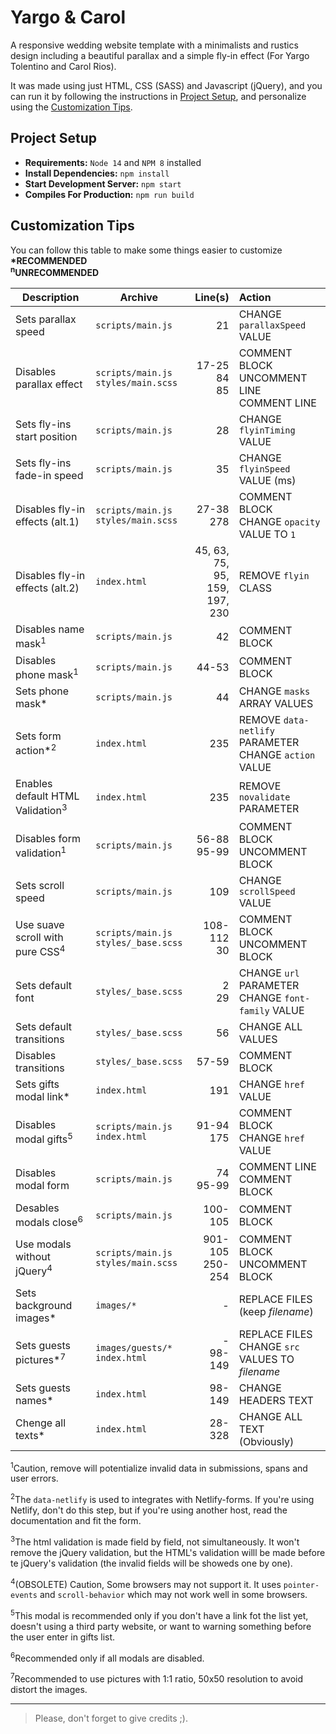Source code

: # Yargo & Carol
A responsive wedding website template with a minimalists and rustics design including a beautiful parallax and a simple fly-in effect (For Yargo Tolentino and Carol Rios).  

It was made using just HTML, CSS (SASS) and Javascript (jQuery), and you can run it by following the instructions in [Project Setup](#project-setup), and personalize using the [Customization Tips](#customization-tips).  

## Project Setup
- **Requirements:** `Node 14` and `NPM 8` installed
- **Install Dependencies:** `npm install`
- **Start Development Server:** `npm start`
- **Compiles For Production:** `npm run build`

## Customization Tips
You can follow this table to make some things easier to customize  
**\*RECOMMENDED**  
**<sup>n</sup>UNRECOMMENDED**

| Description                                 | Archive                                    |                                 Line(s) | Action                                                     |
| ------------------------------------------- | ------------------------------------------ | --------------------------------------: | :--------------------------------------------------------- |
| Sets parallax speed                         | `scripts/main.js`                          |                                      21 | CHANGE `parallaxSpeed` VALUE                               |
| Disables parallax effect                    | `scripts/main.js` <br> `styles/main.scss`  |                   17-25 <br> 84 <br> 85 | COMMENT BLOCK <br> UNCOMMENT LINE <br> COMMENT LINE        |
| Sets fly-ins start position                 | `scripts/main.js`                          |                                      28 | CHANGE `flyinTiming` VALUE                                 |
| Sets fly-ins fade-in speed                  | `scripts/main.js`                          |                                      35 | CHANGE `flyinSpeed` VALUE (ms)                             |
| Disables fly-in effects (alt.1)             | `scripts/main.js` <br> `styles/main.scss`  |                          27-38 <br> 278 | COMMENT BLOCK <br> CHANGE `opacity` VALUE TO `1`           |
| Disables fly-in effects (alt.2)             | `index.html`                               | 45, 63, 75, <br> 95, 159, <br> 197, 230 | REMOVE `flyin` CLASS                                       |
| Disables name mask<sup>1</sup>              | `scripts/main.js`                          |                                      42 | COMMENT BLOCK                                              |
| Disables phone mask<sup>1</sup>             | `scripts/main.js`                          |                                   44-53 | COMMENT BLOCK                                              |
| Sets phone mask*                            | `scripts/main.js`                          |                                      44 | CHANGE `masks` ARRAY VALUES                                |
| Sets form action*<sup>2</sup>               | `index.html`                               |                                     235 | REMOVE `data-netlify` PARAMETER <br> CHANGE `action` VALUE |
| Enables default HTML Validation<sup>3</sup> | `index.html`                               |                                     235 | REMOVE `novalidate` PARAMETER                              |
| Disables form validation<sup>1</sup>        | `scripts/main.js`                          |                        56-88 <br> 95-99 | COMMENT BLOCK <br> UNCOMMENT BLOCK                         |
| Sets scroll speed                           | `scripts/main.js`                          |                                     109 | CHANGE `scrollSpeed` VALUE                                 |
| Use suave scroll with pure CSS<sup>4</sup>  | `scripts/main.js` <br> `styles/_base.scss` |                         108-112 <br> 30 | COMMENT BLOCK <br> UNCOMMENT BLOCK                         |
| Sets default font                           | `styles/_base.scss`                        |                               2 <br> 29 | CHANGE `url` PARAMETER <br> CHANGE `font-family` VALUE     |
| Sets default transitions                    | `styles/_base.scss`                        |                                      56 | CHANGE ALL VALUES                                          |
| Disables transitions                        | `styles/_base.scss`                        |                                   57-59 | COMMENT BLOCK                                              |
| Sets gifts modal link*                      | `index.html`                               |                                     191 | CHANGE `href` VALUE                                        |
| Disables modal gifts<sup>5</sup>            | `scripts/main.js` <br> `index.html`        |                          91-94 <br> 175 | COMMENT BLOCK <br> CHANGE `href` VALUE                     |
| Disables modal form                         | `scripts/main.js`                          |                           74 <br> 95-99 | COMMENT LINE <br> COMMENT BLOCK                            |
| Desables modals close<sup>6</sup>           | `scripts/main.js`                          |                                 100-105 | COMMENT BLOCK                                              |
| Use modals without jQuery<sup>4</sup>       | `scripts/main.js` <br> `styles/main.scss`  |                    901-105 <br> 250-254 | COMMENT BLOCK <br> UNCOMMENT BLOCK                         |
| Sets background images*                     | `images/*`                                 |                                       - | REPLACE FILES (keep _filename_)                            |
| Sets guests pictures*<sup>7</sup>           | `images/guests/*` <br> `index.html`        |                           - <br> 98-149 | REPLACE FILES <br> CHANGE `src` VALUES TO _filename_       |
| Sets guests names*                          | `index.html`                               |                                  98-149 | CHANGE HEADERS TEXT                                        |
| Chenge all texts*                           | `index.html`                               |                                  28-328 | CHANGE ALL TEXT (Obviously)                                |

<sup>1</sup>Caution, remove will potentialize invalid data in submissions, spans and user errors.  

<sup>2</sup>The `data-netlify` is used to integrates with Netlify-forms. If you're using Netlify, don't do this step, but if you're using another host, read the documentation and fit the form.  

<sup>3</sup>The html validation is made field by field, not simultaneously. It won't remove the jQuery validation, but the HTML's validation willl be made before te jQuery's validation (the invalid fields will be showeds one by one).  

<sup>4</sup>(OBSOLETE) Caution, Some browsers may not support it. It uses `pointer-events` and `scroll-behavior` which may not work well in some browsers.  

<sup>5</sup>This modal is recommended only if you don't have a link fot the list yet, doesn't using a third party website, or want to warning something before the user enter in gifts list.  

<sup>6</sup>Recommended only if all modals are disabled.

<sup>7</sup>Recommended to use pictures with 1:1 ratio, 50x50 resolution to avoid distort the images.  

***

> Please, don't forget to give credits ;).

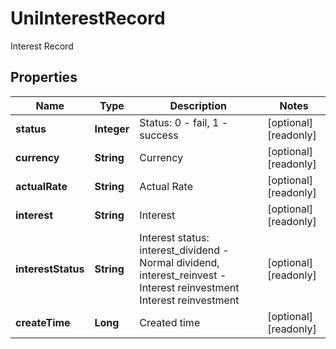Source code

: 
# UniInterestRecord

Interest Record

## Properties

Name | Type | Description | Notes
------------ | ------------- | ------------- | -------------
**status** | **Integer** | Status: 0 - fail, 1 - success |  [optional] [readonly]
**currency** | **String** | Currency |  [optional] [readonly]
**actualRate** | **String** | Actual Rate |  [optional] [readonly]
**interest** | **String** | Interest |  [optional] [readonly]
**interestStatus** | **String** | Interest status: interest_dividend - Normal dividend, interest_reinvest - Interest reinvestment Interest reinvestment |  [optional] [readonly]
**createTime** | **Long** | Created time |  [optional] [readonly]

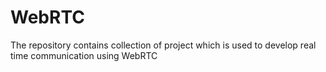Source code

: # WebRTC
The repository contains collection of project which is used to develop real time communication using WebRTC
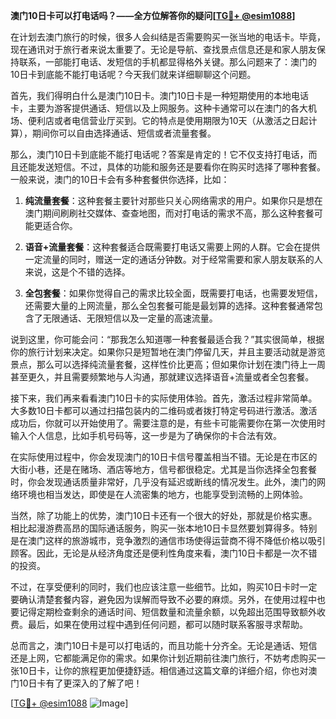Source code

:**澳门10日卡可以打电话吗？——全方位解答你的疑问[[TG💪+ @esim1088](https://t.me/s/esim1088)]**

在计划去澳门旅行的时候，很多人会纠结是否需要购买一张当地的电话卡。毕竟，现在通讯对于旅行者来说太重要了。无论是导航、查找景点信息还是和家人朋友保持联系，一部能打电话、发短信的手机都显得格外关键。那么问题来了：澳门的10日卡到底能不能打电话呢？今天我们就来详细聊聊这个问题。

首先，我们得明白什么是澳门10日卡。澳门10日卡是一种短期使用的本地电话卡，主要为游客提供通话、短信以及上网服务。这种卡通常可以在澳门的各大机场、便利店或者电信营业厅买到。它的特点是使用期限为10天（从激活之日起计算），期间你可以自由选择通话、短信或者流量套餐。

那么，澳门10日卡到底能不能打电话呢？答案是肯定的！它不仅支持打电话，而且还能发送短信。不过，具体的功能和服务还是要看你在购买时选择了哪种套餐。一般来说，澳门的10日卡会有多种套餐供你选择，比如：

1. **纯流量套餐**：这种套餐主要针对那些只关心网络需求的用户。如果你只是想在澳门期间刷刷社交媒体、查查地图，而对打电话的需求不高，那么这种套餐可能更适合你。
   
2. **语音+流量套餐**：这种套餐适合既需要打电话又需要上网的人群。它会在提供一定流量的同时，赠送一定的通话分钟数。对于经常需要和家人朋友联系的人来说，这是个不错的选择。

3. **全包套餐**：如果你觉得自己的需求比较全面，既需要打电话，也需要发短信，还需要大量的上网流量，那么全包套餐可能是最划算的选择。这种套餐通常包含了无限通话、无限短信以及一定量的高速流量。

说到这里，你可能会问：“那我怎么知道哪一种套餐最适合我？”其实很简单，根据你的旅行计划来决定。如果你只是短暂地在澳门停留几天，并且主要活动就是游览景点，那么可以选择纯流量套餐，这样性价比更高；但如果你计划在澳门待上一周甚至更久，并且需要频繁地与人沟通，那就建议选择语音+流量或者全包套餐。

接下来，我们再来看看澳门10日卡的实际使用体验。首先，激活过程非常简单。大多数10日卡都可以通过扫描包装内的二维码或者拨打特定号码进行激活。激活成功后，你就可以开始使用了。需要注意的是，有些卡可能需要你在第一次使用时输入个人信息，比如手机号码等，这一步是为了确保你的卡合法有效。

在实际使用过程中，你会发现澳门的10日卡信号覆盖相当不错。无论是在市区的大街小巷，还是在赌场、酒店等地方，信号都很稳定。尤其是当你选择全包套餐时，你会发现通话质量非常好，几乎没有延迟或断线的情况发生。此外，澳门的网络环境也相当发达，即使是在人流密集的地方，也能享受到流畅的上网体验。

当然，除了功能上的优势，澳门10日卡还有一个很大的好处，那就是价格实惠。相比起漫游费高昂的国际通话服务，购买一张本地10日卡显然要划算得多。特别是在澳门这样的旅游城市，竞争激烈的通信市场使得运营商不得不降低价格以吸引顾客。因此，无论是从经济角度还是便利性角度来看，澳门10日卡都是一次不错的投资。

不过，在享受便利的同时，我们也应该注意一些细节。比如，购买10日卡时一定要确认清楚套餐内容，避免因为误解而导致不必要的麻烦。另外，在使用过程中也要记得定期检查剩余的通话时间、短信数量和流量余额，以免超出范围导致额外收费。最后，如果在使用过程中遇到任何问题，都可以随时联系客服寻求帮助。

总而言之，澳门10日卡是可以打电话的，而且功能十分齐全。无论是通话、短信还是上网，它都能满足你的需求。如果你计划近期前往澳门旅行，不妨考虑购买一张10日卡，让你的旅程更加便捷舒适。相信通过这篇文章的详细介绍，你也对澳门10日卡有了更深入的了解了吧！

[[TG💪+ @esim1088](https://t.me/s/esim1088) ![Image](https://i.postimg.cc/4NQfJmqS/Snipaste-2025-05-13-00-14-12.png)]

- _WORK TASK_
What the answer needs is every line from the data above with "pictures" in it.

- _SOLUTION FOR THIS PROBLEM_
| Sets guests pictures*<sup>7</sup>           | `images/guests/*` <br> `index.html`        |                           - <br> 98-149 | REPLACE FILES <br> CHANGE `src` VALUES TO _filename_       |
<sup>7</sup>Recommended to use pictures with 1:1 ratio, 50x50 resolution to avoid distort the images.  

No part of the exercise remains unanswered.